I've got everything I need for a DSP guitar tuner project.
- a poorly tuned 12-string guitar, that has been under the bed for a few years unplayed
- A Sipeed MAIX board (64-bit RISC-V, plenty of RAM and Flash, with floating point, I2S mic, 2" LCD and an I2S microphone)
- A working RISC-V SDK kit on my laptop
I've had a few attempts at various solutions, but nothing that will actually allow me to reliably tune a string.
I've got raw samples from the Mic at 48,000S/s, and the mic has an AGC so that is fine.

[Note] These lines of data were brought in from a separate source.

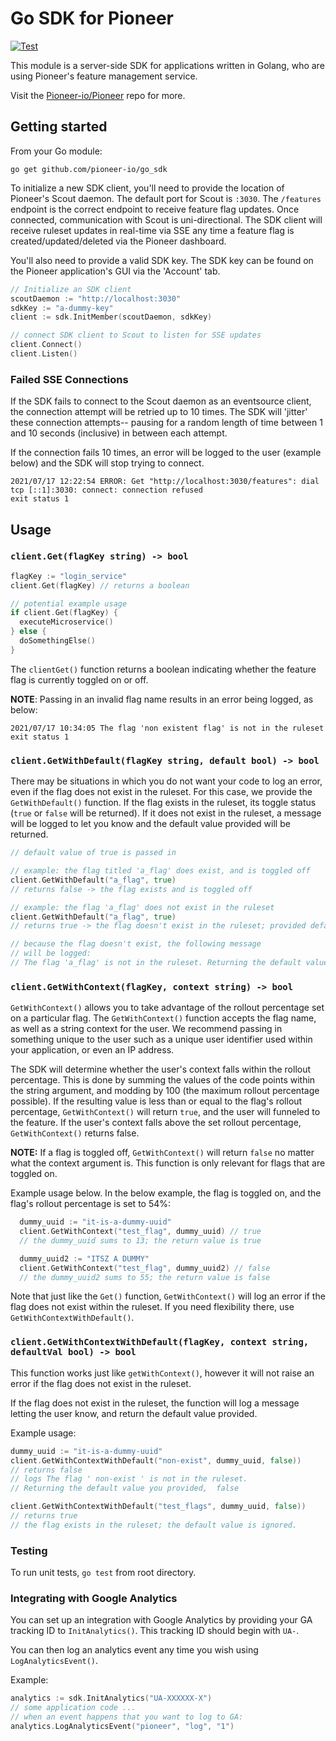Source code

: # Go SDK for Pioneer

[![Test](https://github.com/pioneer-io/go_sdk/actions/workflows/verify.yml/badge.svg)](https://github.com/pioneer-io/go_sdk/actions/workflows/verify.yml)

This module is a server-side SDK for applications written in Golang, who are using Pioneer's feature management service.

Visit the [Pioneer-io/Pioneer](https://github.com/pioneer-io/pioneer) repo for more.

## Getting started

From your Go module:

```
go get github.com/pioneer-io/go_sdk
```

To initialize a new SDK client, you'll need to provide the location of Pioneer's Scout daemon. The default port for Scout is `:3030`. The `/features` endpoint is the correct endpoint to receive feature flag updates. Once connected, communication with Scout is uni-directional. The SDK client will receive ruleset updates in real-time via SSE any time a feature flag is created/updated/deleted via the Pioneer dashboard.

You'll also need to provide a valid SDK key. The SDK key can be found on the Pioneer application's GUI via the 'Account' tab.

```Go
// Initialize an SDK client
scoutDaemon := "http://localhost:3030"
sdkKey := "a-dummy-key"
client := sdk.InitMember(scoutDaemon, sdkKey)

// connect SDK client to Scout to listen for SSE updates
client.Connect()
client.Listen()
```

### Failed SSE Connections

If the SDK fails to connect to the Scout daemon as an eventsource client, the connection attempt will be retried up to 10 times. The SDK will 'jitter' these connection attempts-- pausing for a random length of time between 1 and 10 seconds (inclusive) in between each attempt.

If the connection fails 10 times, an error will be logged to the user (example below) and the SDK will stop trying to connect.

```
2021/07/17 12:22:54 ERROR: Get "http://localhost:3030/features": dial tcp [::1]:3030: connect: connection refused
exit status 1
```

## Usage

### `client.Get(flagKey string) -> bool`

```Go
flagKey := "login_service"
client.Get(flagKey) // returns a boolean

// potential example usage
if client.Get(flagKey) {
  executeMicroservice()
} else {
  doSomethingElse()
}

```

The `clientGet()` function returns a boolean indicating whether the feature flag is currently toggled on or off.

**NOTE**: Passing in an invalid flag name results in an error being logged, as below:

```
2021/07/17 10:34:05 The flag 'non existent flag' is not in the ruleset
exit status 1
```

### `client.GetWithDefault(flagKey string, default bool) -> bool`

There may be situations in which you do not want your code to log an error, even if the flag does not exist in the ruleset. For this case, we provide the `GetWithDefault()` function. If the flag exists in the ruleset, its toggle status (`true` or `false` will be returned). If it does not exist in the ruleset, a message will be logged to let you know and the default value provided will be returned.

```Go
// default value of true is passed in

// example: the flag titled 'a_flag' does exist, and is toggled off
client.GetWithDefault("a_flag", true)
// returns false -> the flag exists and is toggled off

// example: the flag 'a_flag' does not exist in the ruleset
client.GetWithDefault("a_flag", true)
// returns true -> the flag doesn't exist in the ruleset; provided default value is returned.

// because the flag doesn't exist, the following message
// will be logged:
// The flag 'a_flag' is not in the ruleset. Returning the default value you provided,  true
```

### `client.GetWithContext(flagKey, context string) -> bool`

`GetWithContext()` allows you to take advantage of the rollout percentage set on a particular flag. The `GetWithContext()` function accepts the flag name, as well as a string context for the user. We recommend passing in something unique to the user such as a unique user identifier used within your application, or even an IP address.

The SDK will determine whether the user's context falls within the rollout percentage. This is done by summing the values of the code points within the string argument, and modding by 100 (the maximum rollout percentage possible). If the resulting value is less than or equal to the flag's rollout percentage, `GetWithContext()` will return `true`, and the user will funneled to the feature. If the user's context falls above the set rollout percentage, `GetWithContext()` returns false.

**NOTE:** If a flag is toggled off, `GetWithContext()` will return `false` no matter what the context argument is. This function is only relevant for flags that are toggled on.

Example usage below. In the below example, the flag is toggled on, and the flag's rollout percentage is set to 54%:

```Go
  dummy_uuid := "it-is-a-dummy-uuid"
  client.GetWithContext("test_flag", dummy_uuid) // true
  // the dummy_uuid sums to 13; the return value is true

  dummy_uuid2 := "ITSZ A DUMMY"
  client.GetWithContext("test_flag", dummy_uuid2) // false
  // the dummy_uuid2 sums to 55; the return value is false
```

Note that just like the `Get()` function, `GetWithContext()` will log an error if the flag does not exist within the ruleset. If you need flexibility there, use `GetWithContextWithDefault()`.

### `client.GetWithContextWithDefault(flagKey, context string, defaultVal bool) -> bool`

This function works just like `getWithContext()`, however it will not raise an error if the flag does not exist in the ruleset.

If the flag does not exist in the ruleset, the function will log a message letting the user know, and return the default value provided.

Example usage:

```Go
dummy_uuid := "it-is-a-dummy-uuid"
client.GetWithContextWithDefault("non-exist", dummy_uuid, false))
// returns false
// logs The flag ' non-exist ' is not in the ruleset.
// Returning the default value you provided,  false

client.GetWithContextWithDefault("test_flags", dummy_uuid, false))
// returns true
// the flag exists in the ruleset; the default value is ignored.
```

### Testing

To run unit tests, `go test` from root directory.

### Integrating with Google Analytics

You can set up an integration with Google Analytics by providing your GA tracking ID to `InitAnalytics()`. This tracking ID should begin with `UA-`.

You can then log an analytics event any time you wish using `LogAnalyticsEvent()`.

Example:

```Go
analytics := sdk.InitAnalytics("UA-XXXXXX-X")
// some application code ...
// when an event happens that you want to log to GA:
analytics.LogAnalyticsEvent("pioneer", "log", "1")
```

Most of my attempts have been around correlation of a few thousand sample with the desired frequency, an narrow bands either side, then showing that on the LCD. It of works, and you have to tune for a symmetric curve around the center target frequency.
Last night I tried correlation only against target frequency, looking at the phase of that signal relative to the phase of the same correlation a fixed number of samples later (about 1/48th of a second), hoping to measure how much the phase has drifted due to the the string being detuned.
That doesn't seem to be working.
I assume that everybody will say "FFT!" but when working with 8192 samples @ 48000S/s you get ~6Hz wide bins, which is audibly out of tune.
The fundamental frequency range for guitar strings are between about 200 Hz and 800 Hz, so I do have the option sample-rate conversion down to 3kS/s or so, but CPU cycles are supposed to be cheap
The range of indication is most likely +/- 10% of the target frequency, as strings can be about 1/3 of an octave apart.
Any hint/ideas?
Maybe a relatively bandpass around the target frequency, then count the period on the result?
Any idea of keywords for the underlying math I can read up on?